__GOAL OF THE EXERCISE__
Report every line below that has the string "slug" in it.

__RECORDS SHOWN__

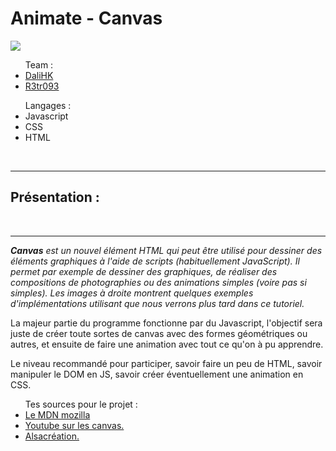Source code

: <h1> Animate - Canvas </h1>

<img src="https://mdn.mozillademos.org/files/203/Canvas_animation2.png"></img>

<ul> Team :
    <li><a href="https://github.com/orgs/facebook-web-beginner/people/DaliHK">DaliHK</a></li>
    <li><a href="https://github.com/orgs/facebook-web-beginner/people/R3tr093">R3tr093</a></li>
    
</ul>   

<ul> Langages :
    <li>Javascript</li>
    <li>CSS</li>
    <li>HTML</li>
    
</ul>   

<br><hr>

<h2>Présentation : </h2>

<br><hr>

<p><em><strong>Canvas</strong> est un nouvel élément HTML qui peut être utilisé pour dessiner des éléments graphiques à l'aide de scripts (habituellement JavaScript). Il permet par exemple de dessiner des graphiques, de réaliser des compositions de photographies ou des animations simples (voire pas si simples). Les images à droite montrent quelques exemples d'implémentations utilisant que nous verrons plus tard dans ce tutoriel.</em></p>

<p> La majeur partie du programme fonctionne par du Javascript, l'objectif sera juste de créer toute sortes de canvas avec des formes géométriques ou autres, et ensuite de faire une animation avec tout ce qu'on à pu apprendre.</p>

<p> Le niveau recommandé pour participer, savoir faire un peu de HTML, savoir manipuler le DOM en JS, savoir créer éventuellement une animation en CSS.</p>

<ul> Tes sources pour le projet :
    <li><a href="https://developer.mozilla.org/fr/docs/Tutoriel_canvas">Le MDN mozilla</a></li>
    <li><a href="https://www.youtube.com/watch?v=FDBHLX5HFn0">Youtube sur les canvas.</a></li>
    <li><a href="https://www.alsacreations.com/tuto/lire/1484-introduction.html">Alsacréation.</a></li>
    
    
</ul> 

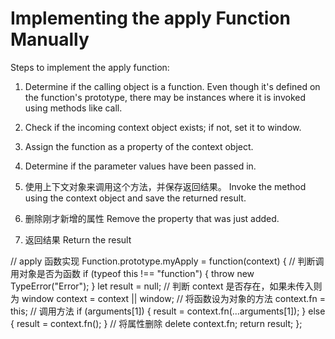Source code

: # Implementing the apply Function Manually

Steps to implement the apply function:
1. Determine if the calling object is a function. Even though it's defined on the function's prototype, there may be instances where it is invoked using methods like call.

2. Check if the incoming context object exists; if not, set it to window.

3. Assign the function as a property of the context object.

4. Determine if the parameter values have been passed in.

5. 使用上下文对象来调用这个方法，并保存返回结果。
Invoke the method using the context object and save the returned result.

6. 删除刚才新增的属性
Remove the property that was just added.

7. 返回结果
Return the result

// apply 函数实现
Function.prototype.myApply = function(context) {
  // 判断调用对象是否为函数
  if (typeof this !== "function") {
    throw new TypeError("Error");
  }
  let result = null;
  // 判断 context 是否存在，如果未传入则为 window
  context = context || window;
  // 将函数设为对象的方法
  context.fn = this;
  // 调用方法
  if (arguments[1]) {
    result = context.fn(...arguments[1]);
  } else {
    result = context.fn();
  }
  // 将属性删除
  delete context.fn;
  return result;
};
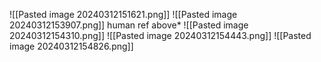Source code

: ![[Pasted image 20240312151621.png]] 
![[Pasted image 20240312153907.png]]
human ref above*
![[Pasted image 20240312154310.png]]
![[Pasted image 20240312154443.png]]
![[Pasted image 20240312154826.png]]
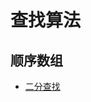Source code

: # 查找算法

## 顺序数组

-	[二分查找](https://github.com/guanjunjian/Interview-Summary/blob/master/notes/algorithms/%E4%BA%8C%E5%88%86%E6%9F%A5%E6%89%BE.md)

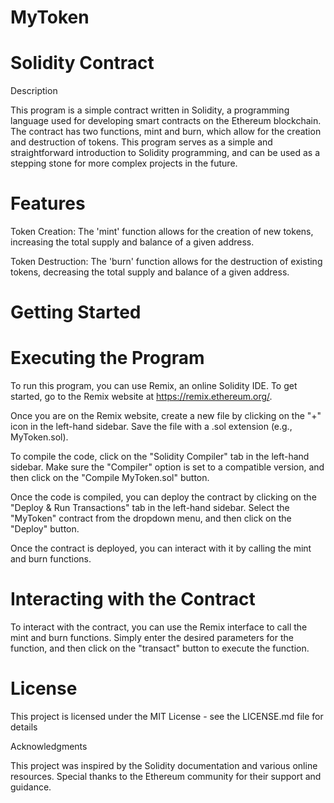 # MyToken

# Solidity Contract

Description

This program is a simple contract written in Solidity, a programming language used for developing smart contracts on the Ethereum blockchain. The contract has two functions, mint and burn, which allow for the creation and destruction of tokens. This program serves as a simple and straightforward introduction to Solidity programming, and can be used as a stepping stone for more complex projects in the future.

# Features

Token Creation: The 'mint' function allows for the creation of new tokens, increasing the total supply and balance of a given address.

Token Destruction: The 'burn' function allows for the destruction of existing tokens, decreasing the total supply and balance of a given address.

# Getting Started

# Executing the Program

To run this program, you can use Remix, an online Solidity IDE. To get started, go to the Remix website at https://remix.ethereum.org/.

Once you are on the Remix website, create a new file by clicking on the "+" icon in the left-hand sidebar. Save the file with a .sol extension (e.g., MyToken.sol).

To compile the code, click on the "Solidity Compiler" tab in the left-hand sidebar. Make sure the "Compiler" option is set to a compatible version, and then click on the "Compile MyToken.sol" button.

Once the code is compiled, you can deploy the contract by clicking on the "Deploy & Run Transactions" tab in the left-hand sidebar. Select the "MyToken" contract from the dropdown menu, and then click on the "Deploy" button.

Once the contract is deployed, you can interact with it by calling the mint and burn functions.

# Interacting with the Contract

To interact with the contract, you can use the Remix interface to call the mint and burn functions. Simply enter the desired parameters for the function, and then click on the "transact" button to execute the function.


# License

This project is licensed under the MIT License - see the LICENSE.md file for details


Acknowledgments

This project was inspired by the Solidity documentation and various online resources. Special thanks to the Ethereum community for their support and guidance.





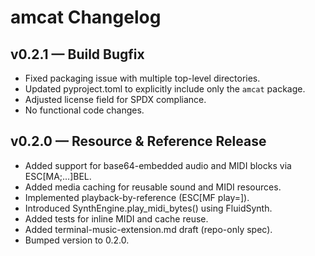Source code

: # amcat Changelog

## v0.2.1 — Build Bugfix
- Fixed packaging issue with multiple top-level directories.
- Updated pyproject.toml to explicitly include only the `amcat` package.
- Adjusted license field for SPDX compliance.
- No functional code changes.

## v0.2.0 — Resource & Reference Release
- Added support for base64-embedded audio and MIDI blocks via ESC[MA;...]BEL.
- Added media caching for reusable sound and MIDI resources.
- Implemented playback-by-reference (ESC[MF play=<id>]).
- Introduced SynthEngine.play_midi_bytes() using FluidSynth.
- Added tests for inline MIDI and cache reuse.
- Added terminal-music-extension.md draft (repo-only spec).
- Bumped version to 0.2.0.
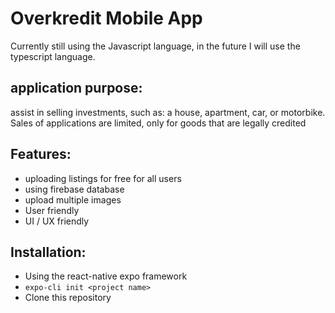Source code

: # Overkredit Mobile App
Currently still using the Javascript language, in the future I will use the typescript language.

## application purpose:  
assist in selling investments, such as: a house, apartment, car, or motorbike.  Sales of applications are limited, only for goods that are legally credited

## Features:
- uploading listings for free for all users
- using firebase database
- upload multiple images
- User friendly
- UI / UX friendly

## Installation: 
- Using the react-native expo framework 
-  `expo-cli init <project name>`  
- Clone this repository

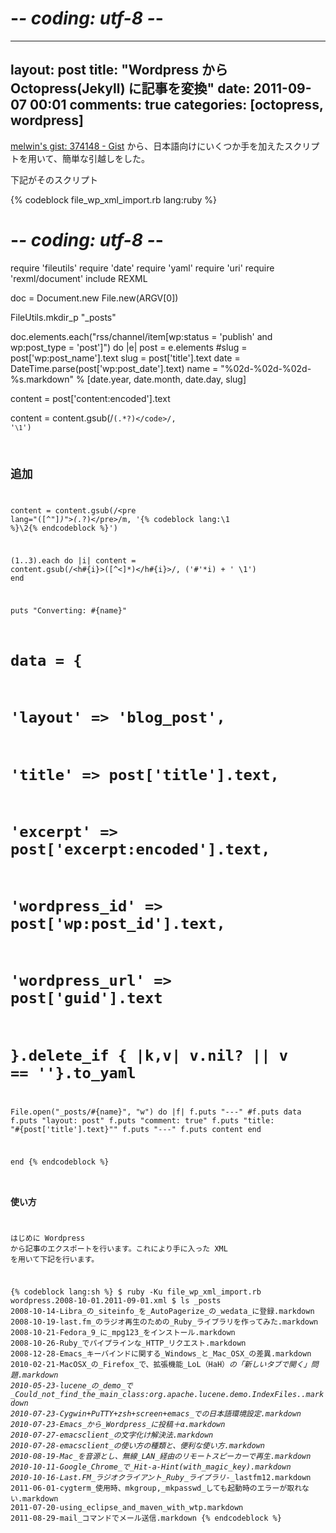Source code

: # -*- coding: utf-8 -*-
---
layout: post
title: "Wordpress から Octopress(Jekyll) に記事を変換"
date: 2011-09-07 00:01
comments: true
categories: [octopress, wordpress]
---

[melwin\'s gist: 374148 - Gist](https://gist.github.com/374148#file_wp_xml_import.rb)
から、日本語向けにいくつか手を加えたスクリプトを用いて、簡単な引越しをした。

下記がそのスクリプト

{% codeblock file_wp_xml_import.rb lang:ruby %}
# -*- coding: utf-8 -*-
require 'fileutils'
require 'date'
require 'yaml'
require 'uri'
require 'rexml/document'
include REXML

doc = Document.new File.new(ARGV[0])

FileUtils.mkdir_p "_posts"

doc.elements.each("rss/channel/item[wp:status = 'publish' and wp:post_type = 'post']") do |e|
  post = e.elements
  #slug = post['wp:post_name'].text
  slug = post['title'].text
  date = DateTime.parse(post['wp:post_date'].text)
  name = "%02d-%02d-%02d-%s.markdown" % [date.year, date.month, date.day, slug]

  content = post['content:encoded'].text

  content = content.gsub(/<code>(.*?)<\/code>/, '`\1`')

  ## 追加
  content = content.gsub(/<pre lang="([^"]*)">(.*?)<\/pre>/m, '{% codeblock lang:\1 %}\2{% endcodeblock %}')

  (1..3).each do |i|
	content = content.gsub(/<h#{i}>([^<]*)<\/h#{i}>/, ('#'*i) + ' \1')
  end

  puts "Converting: #{name}"

  # data = {
  #	  'layout' => 'blog_post',
  #	  'title' => post['title'].text,
  #	  'excerpt' => post['excerpt:encoded'].text,
  #	  'wordpress_id' => post['wp:post_id'].text,
  #	  'wordpress_url' => post['guid'].text
  # }.delete_if { |k,v| v.nil? || v == ''}.to_yaml
   
  File.open("_posts/#{name}", "w") do |f|
	f.puts "---"
	#f.puts data
	f.puts "layout: post"
	f.puts "comment: true"
	f.puts "title: \"#{post['title'].text}\""
	f.puts "---"
	f.puts content
  end
   
end
{% endcodeblock %}

### 使い方

はじめに Wordpress から記事のエクスポートを行います。これにより手に入った
XML を用いて下記を行います。

{% codeblock lang:sh %}
$ ruby -Ku file_wp_xml_import.rb wordpress.2008-10-01.2011-09-01.xml
$ ls _posts
2008-10-14-Libra_の_siteinfo_を_AutoPagerize_の_wedata_に登録.markdown
2008-10-19-last.fm_のラジオ再生のための_Ruby_ライブラリを作ってみた.markdown
2008-10-21-Fedora_9_に_mpg123_をインストール.markdown
2008-10-26-Ruby_でパイプラインな_HTTP_リクエスト.markdown
2008-12-28-Emacs_キーバインドに関する_Windows_と_Mac_OSX_の差異.markdown
2010-02-21-MacOSX_の_Firefox_で、拡張機能_LoL（HaH）_の「新しいタブで開く」問題.markdown
2010-05-23-lucene_の_demo_で_Could_not_find_the_main_class:_org.apache.lucene.demo.IndexFiles..markdown
2010-07-23-Cygwin_+_PuTTY_+_zsh_+_screen_+_emacs_での日本語環境設定.markdown
2010-07-23-Emacs_から_Wordpress_に投稿＋α.markdown
2010-07-27-emacsclient_の文字化け解決法.markdown
2010-07-28-emacsclient_の使い方の種類と、便利な使い方.markdown
2010-08-19-Mac_を音源とし、無線_LAN_経由のリモートスピーカーで再生.markdown
2010-10-11-Google_Chrome_で_Hit-a-Hint_(with_magic_key).markdown
2010-10-16-Last.FM_ラジオクライアント_Ruby_ライブラリ_-_lastfm12.markdown
2011-06-01-cygterm_使用時、mkgroup,_mkpasswd_しても起動時のエラーが取れない.markdown
2011-07-20-using_eclipse_and_maven_with_wtp.markdown
2011-08-29-mail_コマンドでメール送信.markdown
{% endcodeblock %}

__COMPLETED TASK__
  #slug = post['wp:post_name'].text
  slug = post['title'].text
  name = "%02d-%02d-%02d-%s.markdown" % [date.year, date.month, date.day, slug]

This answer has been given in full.